You've heard that it is acceptable, even encouraged now, for pregnant women to maintain an exercise program. This is especially true if you had a fitness routine prior to conception; it is appropriate to continue this with just a few modifications. Things become trickier, however, if this was not the case. The best idea, if you plan on becoming pregnant is to start an exercise program before conceiving. If you do begin a program after becoming pregnant, check with your doctor, start off with short intervals of exercise at a fairly low intensity, and increase only to moderate intensity gradually over time. You want to strengthen your own body, without risking injury to yourself or strain to the baby. The purpose should never be to lose weight while you are pregnant, but rather to simply feel better, sleep better, and prepare your body for the months to come. As always, it is a good idea to consult a doctor before starting an exercise program.

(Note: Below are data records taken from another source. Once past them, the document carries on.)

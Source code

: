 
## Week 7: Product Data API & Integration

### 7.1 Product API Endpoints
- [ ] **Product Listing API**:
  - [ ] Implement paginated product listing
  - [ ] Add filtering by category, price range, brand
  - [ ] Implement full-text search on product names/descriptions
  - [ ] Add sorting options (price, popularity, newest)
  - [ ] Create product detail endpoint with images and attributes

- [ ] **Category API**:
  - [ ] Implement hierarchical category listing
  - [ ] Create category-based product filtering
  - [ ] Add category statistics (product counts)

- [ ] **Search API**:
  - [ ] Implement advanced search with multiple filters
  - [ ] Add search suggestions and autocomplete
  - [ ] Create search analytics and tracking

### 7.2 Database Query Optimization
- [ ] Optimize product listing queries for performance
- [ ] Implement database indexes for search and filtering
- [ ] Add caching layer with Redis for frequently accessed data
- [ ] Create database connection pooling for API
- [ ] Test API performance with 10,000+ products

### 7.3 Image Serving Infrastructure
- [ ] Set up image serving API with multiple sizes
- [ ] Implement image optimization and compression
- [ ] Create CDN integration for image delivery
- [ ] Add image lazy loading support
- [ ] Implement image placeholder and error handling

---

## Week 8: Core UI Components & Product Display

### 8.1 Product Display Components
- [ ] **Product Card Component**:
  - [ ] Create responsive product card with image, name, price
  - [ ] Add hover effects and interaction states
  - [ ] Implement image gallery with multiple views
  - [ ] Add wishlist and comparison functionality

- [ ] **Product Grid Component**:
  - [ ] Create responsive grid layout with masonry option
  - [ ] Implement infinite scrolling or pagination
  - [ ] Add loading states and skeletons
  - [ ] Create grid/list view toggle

It is important to warm up and stretch
Beginning an exercise program can be very overwhelming and painful if you aren't careful. Warming your body up and stretching prior to exercise is very important for your health, as well as that of your baby. Especially while pregnant, take things slowly. If at any time you feel dizzy, experience cramps, or have any vaginal bleeding, simply stop. Warming up and stretching before exercise is important, however, since it serves to raise your body and muscle temperature, along with preparing your cardiovascular system, respiratory system and nervous system for the demands of exercise by increasing the blood circulation slowly. ACOG contraindications to exercise women with significant heart disease, restrictive lung disease, preclampsia, hypertension, history of placental problems in current pregnancy, or those with placenta previa at 26 weeks or third trimester bleeding.
Warming up will allow all of your connective tissues, muscles, and joints that haven't been stretched in a while to handle the stress put on during exercise, limiting your chances for injury. Connective tissue is similar to hard plastic; if you don't warm-up plastic it won't be flexible, and is much more likely to "break."
Proper warm-up and stretching also helps reduce the severity of soreness the next day or two following exercise. The increased blood flow helps deliver more oxygen to the muscles and helps get rid of the waste products that contribute to soreness. Increased blood flow also helps bring more fuel to your body, resulting in better performance.